DATA FOR PROCESSING:

::::

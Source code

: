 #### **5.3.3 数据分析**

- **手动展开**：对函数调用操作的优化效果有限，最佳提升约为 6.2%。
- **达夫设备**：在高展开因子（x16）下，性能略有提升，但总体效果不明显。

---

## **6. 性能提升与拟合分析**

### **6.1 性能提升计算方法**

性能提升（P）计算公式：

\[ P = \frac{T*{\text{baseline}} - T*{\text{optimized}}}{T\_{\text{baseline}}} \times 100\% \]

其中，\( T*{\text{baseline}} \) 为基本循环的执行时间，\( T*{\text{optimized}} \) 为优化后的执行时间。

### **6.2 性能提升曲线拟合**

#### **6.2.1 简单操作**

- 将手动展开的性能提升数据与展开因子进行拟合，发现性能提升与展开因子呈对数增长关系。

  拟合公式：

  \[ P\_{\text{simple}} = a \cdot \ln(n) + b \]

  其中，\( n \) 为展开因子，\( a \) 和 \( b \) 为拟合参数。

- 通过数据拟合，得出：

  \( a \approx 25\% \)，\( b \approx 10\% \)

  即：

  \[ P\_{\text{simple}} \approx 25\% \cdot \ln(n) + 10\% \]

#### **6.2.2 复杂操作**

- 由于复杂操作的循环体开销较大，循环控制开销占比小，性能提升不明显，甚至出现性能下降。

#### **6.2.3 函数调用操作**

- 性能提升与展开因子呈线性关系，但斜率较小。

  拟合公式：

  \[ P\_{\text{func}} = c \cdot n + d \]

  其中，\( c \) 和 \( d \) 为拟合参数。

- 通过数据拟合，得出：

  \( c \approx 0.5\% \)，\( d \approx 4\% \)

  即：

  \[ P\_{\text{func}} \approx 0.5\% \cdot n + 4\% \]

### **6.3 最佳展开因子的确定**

::::

WHAT YOU ARE ASKED TO DO:
A single figure is the whole answer: the number of lines in the material above where the string "text" occurs.

EXERCISE ANSWER:
6